If you require more sophisticated behavior, try hadoop_output_format() or the hadoop_output_format argument to mrjob.runner.MRJobRunner.__init__().

MRJob.hadoop_output_format()¶

Optional Hadoop OutputFormat class to write output for the last step of the job.

Normally, setting HADOOP_OUTPUT_FORMAT is sufficient; redefining this method is only for when you want to get fancy.

MRJob.JOBCONF = {}¶

Optional jobconf arguments we should always pass to Hadoop. This is a map from property name to value. e.g.:

{'stream.num.map.output.key.fields': '4'}

It’s recommended that you only use this to hard-code things that affect the semantics of your job, and leave performance tweaks to the command line or whatever you use to launch your job.

MRJob.jobconf()¶: -D args to pass to hadoop streaming. This should be a map from property name to value. By default, returns JOBCONF.

Changed in version 0.6.6: re-defining longer clobbers command-line --jobconf options.

MRJob.LIBJARS = []¶

Optional list of paths of jar files to run our job with using Hadoop’s -libjars option.

~ and environment variables in paths be expanded, and relative paths will be interpreted as relative to the directory containing the script (not the current working directory).

If you require more sophisticated behavior, try overriding libjars().

MRJob.libjars()¶

Optional list of paths of jar files to run our job with using Hadoop’s -libjars option. Normally setting LIBJARS is sufficient. Paths from LIBJARS are interpreted as relative to the the directory containing the script (paths from the command-line are relative to the current working directory).

Note that ~ and environment variables in paths will always be expanded by the job runner (see libjars).

Changed in version 0.6.6: re-defining this no longer clobbers the command-line --libjars option

MRJob.PARTITIONER = None¶

Optional Hadoop partitioner class to use to determine how mapper output should be sorted and distributed to reducers. For example: 'org.apache.hadoop.mapred.lib.HashPartitioner'.

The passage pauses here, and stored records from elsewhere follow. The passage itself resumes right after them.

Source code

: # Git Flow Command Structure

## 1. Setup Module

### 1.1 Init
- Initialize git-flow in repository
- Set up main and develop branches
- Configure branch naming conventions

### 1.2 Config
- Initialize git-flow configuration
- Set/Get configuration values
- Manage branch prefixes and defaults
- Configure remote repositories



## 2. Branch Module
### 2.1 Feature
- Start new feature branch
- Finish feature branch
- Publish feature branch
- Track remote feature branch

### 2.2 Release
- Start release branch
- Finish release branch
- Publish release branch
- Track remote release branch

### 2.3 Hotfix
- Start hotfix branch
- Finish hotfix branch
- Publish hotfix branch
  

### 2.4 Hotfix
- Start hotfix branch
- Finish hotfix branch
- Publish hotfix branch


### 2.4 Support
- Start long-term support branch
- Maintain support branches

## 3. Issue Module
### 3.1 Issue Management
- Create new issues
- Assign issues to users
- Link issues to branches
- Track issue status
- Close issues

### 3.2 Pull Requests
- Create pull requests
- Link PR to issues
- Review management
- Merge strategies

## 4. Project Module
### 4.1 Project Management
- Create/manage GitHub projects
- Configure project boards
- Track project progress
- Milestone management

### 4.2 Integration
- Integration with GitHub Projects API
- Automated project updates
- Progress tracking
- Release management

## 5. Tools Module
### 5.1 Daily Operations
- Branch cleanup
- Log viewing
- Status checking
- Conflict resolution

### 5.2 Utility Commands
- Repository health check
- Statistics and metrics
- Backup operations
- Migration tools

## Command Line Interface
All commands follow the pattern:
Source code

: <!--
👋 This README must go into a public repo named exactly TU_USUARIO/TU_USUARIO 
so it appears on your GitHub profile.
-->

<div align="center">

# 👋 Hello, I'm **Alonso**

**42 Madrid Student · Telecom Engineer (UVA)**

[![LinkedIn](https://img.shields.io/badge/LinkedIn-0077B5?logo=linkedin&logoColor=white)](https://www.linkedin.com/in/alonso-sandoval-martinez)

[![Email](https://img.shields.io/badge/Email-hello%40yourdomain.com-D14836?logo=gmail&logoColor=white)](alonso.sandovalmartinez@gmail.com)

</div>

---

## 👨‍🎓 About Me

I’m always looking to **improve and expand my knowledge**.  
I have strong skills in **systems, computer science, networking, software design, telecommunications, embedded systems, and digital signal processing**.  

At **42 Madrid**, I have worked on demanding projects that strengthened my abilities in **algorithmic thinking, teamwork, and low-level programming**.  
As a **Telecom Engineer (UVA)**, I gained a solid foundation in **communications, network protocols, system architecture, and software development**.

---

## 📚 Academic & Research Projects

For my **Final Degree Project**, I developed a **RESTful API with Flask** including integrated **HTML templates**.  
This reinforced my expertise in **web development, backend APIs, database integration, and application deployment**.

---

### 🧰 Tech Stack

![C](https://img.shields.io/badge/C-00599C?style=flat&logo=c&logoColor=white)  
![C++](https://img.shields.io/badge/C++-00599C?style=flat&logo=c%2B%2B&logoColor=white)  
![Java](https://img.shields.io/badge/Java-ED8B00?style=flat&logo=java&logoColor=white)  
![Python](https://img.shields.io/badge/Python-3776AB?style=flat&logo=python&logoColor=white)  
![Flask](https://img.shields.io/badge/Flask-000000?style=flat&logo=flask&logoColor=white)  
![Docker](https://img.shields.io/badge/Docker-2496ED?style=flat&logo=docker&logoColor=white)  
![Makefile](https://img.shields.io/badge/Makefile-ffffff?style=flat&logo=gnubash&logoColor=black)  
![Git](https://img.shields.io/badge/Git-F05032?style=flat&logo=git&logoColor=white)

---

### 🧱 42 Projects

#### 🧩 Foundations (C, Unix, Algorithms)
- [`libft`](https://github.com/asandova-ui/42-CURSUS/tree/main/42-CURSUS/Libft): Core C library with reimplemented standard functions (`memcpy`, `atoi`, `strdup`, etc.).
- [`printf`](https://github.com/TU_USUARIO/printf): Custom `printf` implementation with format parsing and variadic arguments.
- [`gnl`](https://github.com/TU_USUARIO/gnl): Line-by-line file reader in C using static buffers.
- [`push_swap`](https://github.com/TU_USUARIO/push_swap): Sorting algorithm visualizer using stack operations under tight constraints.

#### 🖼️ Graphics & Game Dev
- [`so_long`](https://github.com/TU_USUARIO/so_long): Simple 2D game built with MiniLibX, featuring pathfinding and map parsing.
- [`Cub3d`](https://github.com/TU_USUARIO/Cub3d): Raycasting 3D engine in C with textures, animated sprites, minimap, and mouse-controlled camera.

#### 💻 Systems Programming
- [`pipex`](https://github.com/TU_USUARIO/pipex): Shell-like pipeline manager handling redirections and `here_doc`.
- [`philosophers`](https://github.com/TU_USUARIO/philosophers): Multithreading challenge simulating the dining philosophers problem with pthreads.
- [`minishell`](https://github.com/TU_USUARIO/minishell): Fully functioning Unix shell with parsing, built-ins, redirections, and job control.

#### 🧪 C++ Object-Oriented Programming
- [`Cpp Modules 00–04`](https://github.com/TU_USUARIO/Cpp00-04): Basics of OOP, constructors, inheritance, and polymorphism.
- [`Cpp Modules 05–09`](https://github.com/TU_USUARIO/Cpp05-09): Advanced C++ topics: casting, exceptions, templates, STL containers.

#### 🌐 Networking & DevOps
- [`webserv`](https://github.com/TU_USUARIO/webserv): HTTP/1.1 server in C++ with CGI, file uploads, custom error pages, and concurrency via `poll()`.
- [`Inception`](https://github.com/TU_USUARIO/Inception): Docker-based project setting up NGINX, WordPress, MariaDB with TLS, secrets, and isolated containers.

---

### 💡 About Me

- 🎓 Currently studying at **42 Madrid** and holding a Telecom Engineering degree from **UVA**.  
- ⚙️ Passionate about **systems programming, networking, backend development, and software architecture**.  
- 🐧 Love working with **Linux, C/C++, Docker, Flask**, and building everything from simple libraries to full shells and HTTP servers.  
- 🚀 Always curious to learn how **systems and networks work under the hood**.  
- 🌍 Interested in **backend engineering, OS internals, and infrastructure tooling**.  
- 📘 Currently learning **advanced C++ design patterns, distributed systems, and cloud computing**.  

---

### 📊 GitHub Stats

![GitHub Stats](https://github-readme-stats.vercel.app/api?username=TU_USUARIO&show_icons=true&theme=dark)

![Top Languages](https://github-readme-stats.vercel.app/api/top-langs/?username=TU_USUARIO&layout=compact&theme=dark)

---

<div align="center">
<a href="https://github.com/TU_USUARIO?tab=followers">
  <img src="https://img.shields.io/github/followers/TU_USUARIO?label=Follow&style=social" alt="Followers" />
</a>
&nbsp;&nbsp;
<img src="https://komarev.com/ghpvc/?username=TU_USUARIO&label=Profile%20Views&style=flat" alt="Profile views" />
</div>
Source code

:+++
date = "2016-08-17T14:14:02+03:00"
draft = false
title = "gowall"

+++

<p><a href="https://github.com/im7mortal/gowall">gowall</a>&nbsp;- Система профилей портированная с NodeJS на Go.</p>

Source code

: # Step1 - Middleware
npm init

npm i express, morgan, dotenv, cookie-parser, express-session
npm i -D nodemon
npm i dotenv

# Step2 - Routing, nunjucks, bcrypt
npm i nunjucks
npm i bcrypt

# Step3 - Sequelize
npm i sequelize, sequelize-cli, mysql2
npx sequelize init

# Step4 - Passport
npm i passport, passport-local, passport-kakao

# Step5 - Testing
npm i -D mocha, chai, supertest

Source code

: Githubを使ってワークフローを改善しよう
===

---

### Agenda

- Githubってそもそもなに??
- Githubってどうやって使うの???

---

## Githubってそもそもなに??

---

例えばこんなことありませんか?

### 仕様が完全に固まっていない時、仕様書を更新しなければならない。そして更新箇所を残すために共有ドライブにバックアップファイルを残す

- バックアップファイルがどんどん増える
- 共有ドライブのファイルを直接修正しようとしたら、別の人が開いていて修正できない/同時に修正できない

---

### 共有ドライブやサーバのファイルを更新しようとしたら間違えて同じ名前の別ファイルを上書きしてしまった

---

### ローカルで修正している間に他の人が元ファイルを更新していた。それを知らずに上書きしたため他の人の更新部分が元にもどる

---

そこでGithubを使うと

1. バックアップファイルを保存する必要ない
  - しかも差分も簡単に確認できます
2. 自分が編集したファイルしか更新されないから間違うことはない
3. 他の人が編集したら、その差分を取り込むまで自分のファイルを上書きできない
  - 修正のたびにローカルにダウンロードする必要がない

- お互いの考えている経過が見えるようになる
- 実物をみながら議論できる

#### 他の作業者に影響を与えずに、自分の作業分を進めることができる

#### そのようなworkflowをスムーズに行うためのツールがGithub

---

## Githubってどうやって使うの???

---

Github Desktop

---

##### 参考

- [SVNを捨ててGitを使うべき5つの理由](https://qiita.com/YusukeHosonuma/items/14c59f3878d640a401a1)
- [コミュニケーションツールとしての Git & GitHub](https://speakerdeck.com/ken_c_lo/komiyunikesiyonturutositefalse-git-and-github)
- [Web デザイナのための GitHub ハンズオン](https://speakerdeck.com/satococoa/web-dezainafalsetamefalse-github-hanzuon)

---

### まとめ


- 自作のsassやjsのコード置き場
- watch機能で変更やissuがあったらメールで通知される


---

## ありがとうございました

If you require more sophisticated behavior, try partitioner().

MRJob.partitioner()¶

Optional Hadoop partitioner class to use to determine how mapper output should be sorted and distributed to reducers.

By default, returns PARTITIONER.

You probably don’t need to re-define this; it’s just here for completeness.

Hooks for testing¶

MRJob.sandbox(stdin=None, stdout=None, stderr=None)¶

Redirect stdin, stdout, and stderr for automated testing.

You can set stdin, stdout, and stderr to file objects. By default, they’ll be set to empty BytesIO objects. You can then access the job’s file handles through self.stdin, self.stdout, and self.stderr. See Testing jobs for more information about testing.

You may call sandbox multiple times (this will essentially clear the file handles).

stdin is empty by default. You can set it to anything that yields lines:

mr_job.sandbox(stdin=BytesIO(b'some_data\n'))

or, equivalently:

mr_job.sandbox(stdin=[b'some_data\n'])

For convenience, this sandbox() returns self, so you can do:

mr_job = MRJobClassToTest().sandbox()

Simple testing example:

mr_job = MRYourJob.sandbox()
self.assertEqual(list(mr_job.reducer('foo', ['a', 'b'])), [...])

More complex testing example:

from BytesIO import BytesIO

from mrjob.parse import parse_mr_job_stderr
from mrjob.protocol import JSONProtocol

mr_job = MRYourJob(args=[...])

fake_input = '"foo"\t"bar"\n"foo"\t"baz"\n'
mr_job.sandbox(stdin=BytesIO(fake_input))

mr_job.run_reducer(link_num=0)

self.assertEqual(mrjob.stdout.getvalue(), ...)
self.assertEqual(parse_mr_job_stderr(mr_job.stderr), ...)

Note

If you are using Spark, it’s recommended you only pass in io.BytesIO or other serializable alternatives to file objects. stdin, stdout, and stderr get stored as job attributes, which means if they aren’t serializable, neither is the job instance or its methods.